The Triumph of Narrative by Robert Fulford
Author:Robert Fulford
Language: eng
Format: epub
Tags: LIT007000
Publisher: House of Anansi Press Inc.
Published: 1999-11-01T05:00:00+00:00
IV
THE CRACKED MIRROR OF MODERNITY
ANYONE’S PERSONAL HISTORY as a reader contains certain moments that in retrospect feel like beginnings, openings. When I was twelve or thirteen years old, I picked up an anthology of American short stories and came upon a piece by Ring Lardner called “Haircut.” It was then about twenty years old and was considered a classic. Its glow has since faded, and today a reader might find it obvious and overdrawn, like much of Lardner’s fiction. But for me, in 1945 or so, “Haircut,” just fifteen pages long, was a revelation, a key turning in a lock.
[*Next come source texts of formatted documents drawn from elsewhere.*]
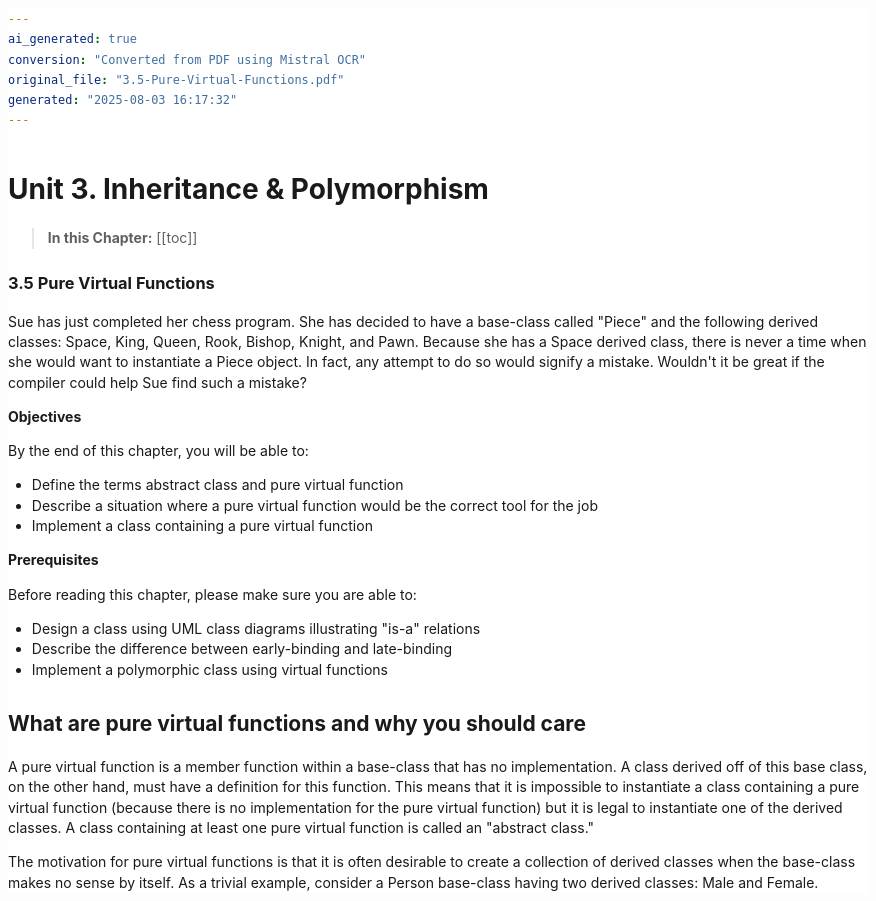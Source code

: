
 ```yaml
---
ai_generated: true
conversion: "Converted from PDF using Mistral OCR"
original_file: "3.5-Pure-Virtual-Functions.pdf"
generated: "2025-08-03 16:17:32"
---
```


# Unit 3. Inheritance & Polymorphism 

> **In this Chapter:**
> [[toc]]

<div style="page-break-after: always;"></div>

### 3.5 Pure Virtual Functions

Sue has just completed her chess program. She has decided to have a base-class called "Piece" and the following derived classes: Space, King, Queen, Rook, Bishop, Knight, and Pawn. Because she has a Space derived class, there is never a time when she would want to instantiate a Piece object. In fact, any attempt to do so would signify a mistake. Wouldn't it be great if the compiler could help Sue find such a mistake?

**Objectives**

By the end of this chapter, you will be able to:

- Define the terms abstract class and pure virtual function
- Describe a situation where a pure virtual function would be the correct tool for the job
- Implement a class containing a pure virtual function


**Prerequisites**

Before reading this chapter, please make sure you are able to:

- Design a class using UML class diagrams illustrating "is-a" relations
- Describe the difference between early-binding and late-binding
- Implement a polymorphic class using virtual functions


## What are pure virtual functions and why you should care

A pure virtual function is a member function within a base-class that has no implementation. A class derived off of this base class, on the other hand, must have a definition for this function. This means that it is impossible to instantiate a class containing a pure virtual function (because there is no implementation for the pure virtual function) but it is legal to instantiate one of the derived classes. A class containing at least one pure virtual function is called an "abstract class."

The motivation for pure virtual functions is that it is often desirable to create a collection of derived classes when the base-class makes no sense by itself. As a trivial example, consider a Person base-class having two derived classes: Male and Female.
It introduced me to narrative ambiguity, and gave me my earliest glimpses of two subjects large enough to deserve a lifetime’s attention: the surprising forms that narrative can take and the energy that writers of the twentieth century have generated through distortions of storytelling. Stories resembling “Haircut” sometimes appeared earlier in literary history, but it is our century that has placed them near the core of literature. And it is also our century that has learned to regard the devious ways of narrative with a certain suspicion, suspicion that reached new intensity with the rise of critical studies in the universities during the last quarter of the century.
“Haircut” concerns the shooting death of an unemployed salesman, Jim Kendall, in a small town in Michigan. The narrator, a barber named Whitey, remembers Kendall with affection. “Jim certainly was a character,” Whitey tells us. He also informs us that Jim mistreated his wife and children, bragged about his adulteries, tried to rape a woman who rejected his advances, and liked to play practical jokes on Paul, a young man who was never quite right after a childhood accident damaged his brain.
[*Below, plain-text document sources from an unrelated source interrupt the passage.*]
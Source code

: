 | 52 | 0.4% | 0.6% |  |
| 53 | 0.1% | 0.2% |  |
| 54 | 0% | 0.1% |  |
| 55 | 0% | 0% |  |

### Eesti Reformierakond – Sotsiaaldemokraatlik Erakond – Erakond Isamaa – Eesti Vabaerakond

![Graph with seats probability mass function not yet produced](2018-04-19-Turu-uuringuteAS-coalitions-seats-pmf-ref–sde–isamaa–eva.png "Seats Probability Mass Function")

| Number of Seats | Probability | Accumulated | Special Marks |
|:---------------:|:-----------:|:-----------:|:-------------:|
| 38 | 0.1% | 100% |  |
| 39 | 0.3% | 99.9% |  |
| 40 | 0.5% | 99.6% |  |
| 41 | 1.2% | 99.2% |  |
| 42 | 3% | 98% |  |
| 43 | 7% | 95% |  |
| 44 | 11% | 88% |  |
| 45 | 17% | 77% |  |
Whitey speaks indulgently of his late friend Jim: “He was all right at heart, but just bubblin’ over with mischief.” Whitey describes an elaborate practical joke through which Jim humiliated Julie, the woman he tried to rape. This deeply offended the simple-minded Paul, who idolized Julie. Later, on a duck-hunting expedition, Paul shot and killed Jim.
As he tells us this story, Whitey appears to believe the death was an accident. But we can guess, from the many clues Lardner gives us, that Paul wanted to kill Jim, and that the author considers Paul the agent of justice.
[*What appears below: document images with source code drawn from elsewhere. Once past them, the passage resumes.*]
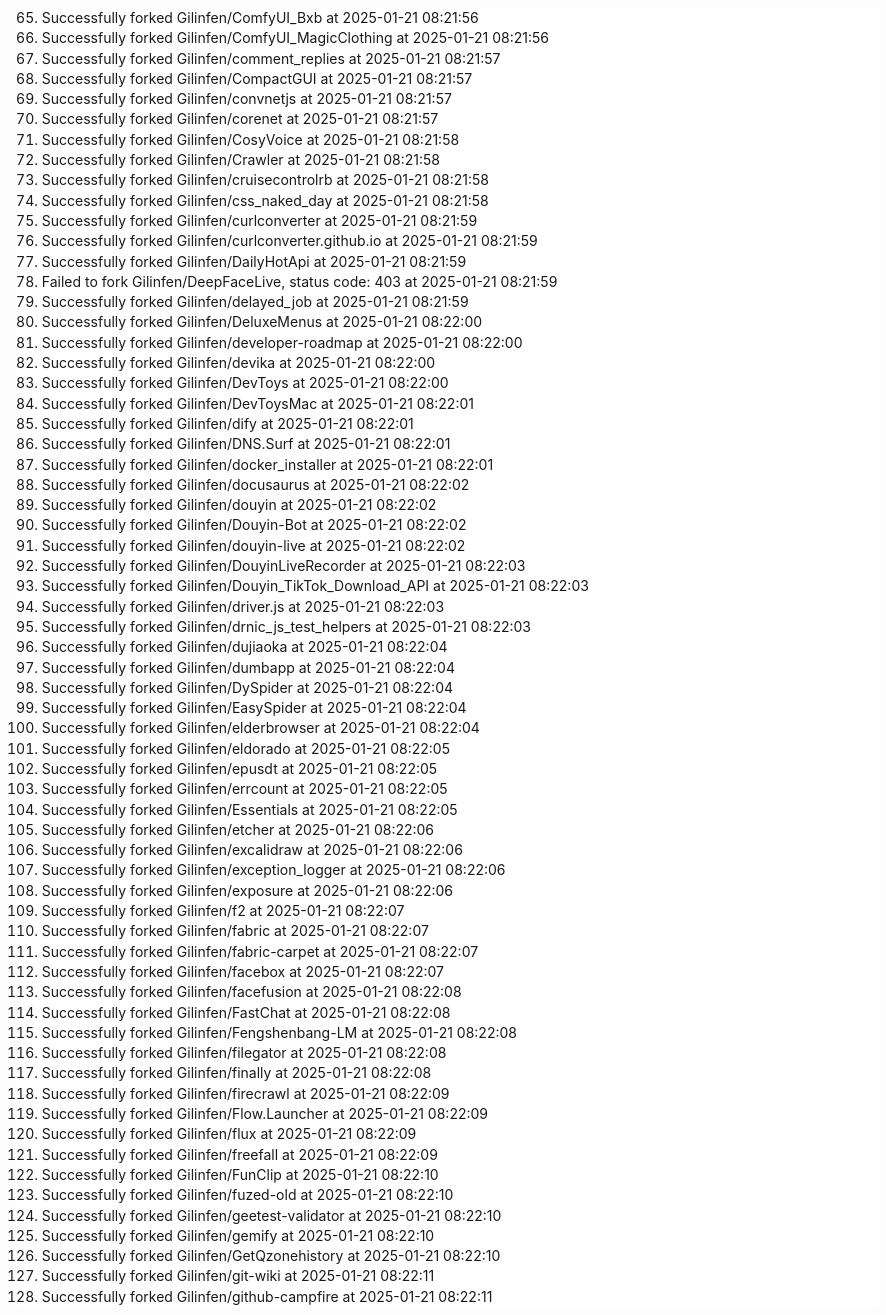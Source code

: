 65. Successfully forked Gilinfen/ComfyUI_Bxb at 2025-01-21 08:21:56
66. Successfully forked Gilinfen/ComfyUI_MagicClothing at 2025-01-21 08:21:56
67. Successfully forked Gilinfen/comment_replies at 2025-01-21 08:21:57
68. Successfully forked Gilinfen/CompactGUI at 2025-01-21 08:21:57
69. Successfully forked Gilinfen/convnetjs at 2025-01-21 08:21:57
70. Successfully forked Gilinfen/corenet at 2025-01-21 08:21:57
71. Successfully forked Gilinfen/CosyVoice at 2025-01-21 08:21:58
72. Successfully forked Gilinfen/Crawler at 2025-01-21 08:21:58
73. Successfully forked Gilinfen/cruisecontrolrb at 2025-01-21 08:21:58
74. Successfully forked Gilinfen/css_naked_day at 2025-01-21 08:21:58
75. Successfully forked Gilinfen/curlconverter at 2025-01-21 08:21:59
76. Successfully forked Gilinfen/curlconverter.github.io at 2025-01-21 08:21:59
77. Successfully forked Gilinfen/DailyHotApi at 2025-01-21 08:21:59
78. Failed to fork Gilinfen/DeepFaceLive, status code: 403 at 2025-01-21 08:21:59
79. Successfully forked Gilinfen/delayed_job at 2025-01-21 08:21:59
80. Successfully forked Gilinfen/DeluxeMenus at 2025-01-21 08:22:00
81. Successfully forked Gilinfen/developer-roadmap at 2025-01-21 08:22:00
82. Successfully forked Gilinfen/devika at 2025-01-21 08:22:00
83. Successfully forked Gilinfen/DevToys at 2025-01-21 08:22:00
84. Successfully forked Gilinfen/DevToysMac at 2025-01-21 08:22:01
85. Successfully forked Gilinfen/dify at 2025-01-21 08:22:01
86. Successfully forked Gilinfen/DNS.Surf at 2025-01-21 08:22:01
87. Successfully forked Gilinfen/docker_installer at 2025-01-21 08:22:01
88. Successfully forked Gilinfen/docusaurus at 2025-01-21 08:22:02
89. Successfully forked Gilinfen/douyin at 2025-01-21 08:22:02
90. Successfully forked Gilinfen/Douyin-Bot at 2025-01-21 08:22:02
91. Successfully forked Gilinfen/douyin-live at 2025-01-21 08:22:02
92. Successfully forked Gilinfen/DouyinLiveRecorder at 2025-01-21 08:22:03
93. Successfully forked Gilinfen/Douyin_TikTok_Download_API at 2025-01-21 08:22:03
94. Successfully forked Gilinfen/driver.js at 2025-01-21 08:22:03
95. Successfully forked Gilinfen/drnic_js_test_helpers at 2025-01-21 08:22:03
96. Successfully forked Gilinfen/dujiaoka at 2025-01-21 08:22:04
97. Successfully forked Gilinfen/dumbapp at 2025-01-21 08:22:04
98. Successfully forked Gilinfen/DySpider at 2025-01-21 08:22:04
99. Successfully forked Gilinfen/EasySpider at 2025-01-21 08:22:04
100. Successfully forked Gilinfen/elderbrowser at 2025-01-21 08:22:04
101. Successfully forked Gilinfen/eldorado at 2025-01-21 08:22:05
102. Successfully forked Gilinfen/epusdt at 2025-01-21 08:22:05
103. Successfully forked Gilinfen/errcount at 2025-01-21 08:22:05
104. Successfully forked Gilinfen/Essentials at 2025-01-21 08:22:05
105. Successfully forked Gilinfen/etcher at 2025-01-21 08:22:06
106. Successfully forked Gilinfen/excalidraw at 2025-01-21 08:22:06
107. Successfully forked Gilinfen/exception_logger at 2025-01-21 08:22:06
108. Successfully forked Gilinfen/exposure at 2025-01-21 08:22:06
109. Successfully forked Gilinfen/f2 at 2025-01-21 08:22:07
110. Successfully forked Gilinfen/fabric at 2025-01-21 08:22:07
111. Successfully forked Gilinfen/fabric-carpet at 2025-01-21 08:22:07
112. Successfully forked Gilinfen/facebox at 2025-01-21 08:22:07
113. Successfully forked Gilinfen/facefusion at 2025-01-21 08:22:08
114. Successfully forked Gilinfen/FastChat at 2025-01-21 08:22:08
115. Successfully forked Gilinfen/Fengshenbang-LM at 2025-01-21 08:22:08
116. Successfully forked Gilinfen/filegator at 2025-01-21 08:22:08
117. Successfully forked Gilinfen/finally at 2025-01-21 08:22:08
118. Successfully forked Gilinfen/firecrawl at 2025-01-21 08:22:09
119. Successfully forked Gilinfen/Flow.Launcher at 2025-01-21 08:22:09
120. Successfully forked Gilinfen/flux at 2025-01-21 08:22:09
121. Successfully forked Gilinfen/freefall at 2025-01-21 08:22:09
122. Successfully forked Gilinfen/FunClip at 2025-01-21 08:22:10
123. Successfully forked Gilinfen/fuzed-old at 2025-01-21 08:22:10
124. Successfully forked Gilinfen/geetest-validator at 2025-01-21 08:22:10
125. Successfully forked Gilinfen/gemify at 2025-01-21 08:22:10
126. Successfully forked Gilinfen/GetQzonehistory at 2025-01-21 08:22:10
127. Successfully forked Gilinfen/git-wiki at 2025-01-21 08:22:11
128. Successfully forked Gilinfen/github-campfire at 2025-01-21 08:22:11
Over seventy-five years or so, “Haircut” has influenced other fiction: Billy Bob Thornton’s Sling Blade, a much-admired American film of 1996, has characters closely resembling Jim and Paul, a similar dramatic situation, and roughly the same violent resolution. But the main historic interest of “Haircut” lies in the way the barber delivers the story. He’s a textbook example of what literary critics call the “unreliable narrator,” a phenomenon that was named in 1961 by the critic Wayne Booth in The Rhetoric of Fiction.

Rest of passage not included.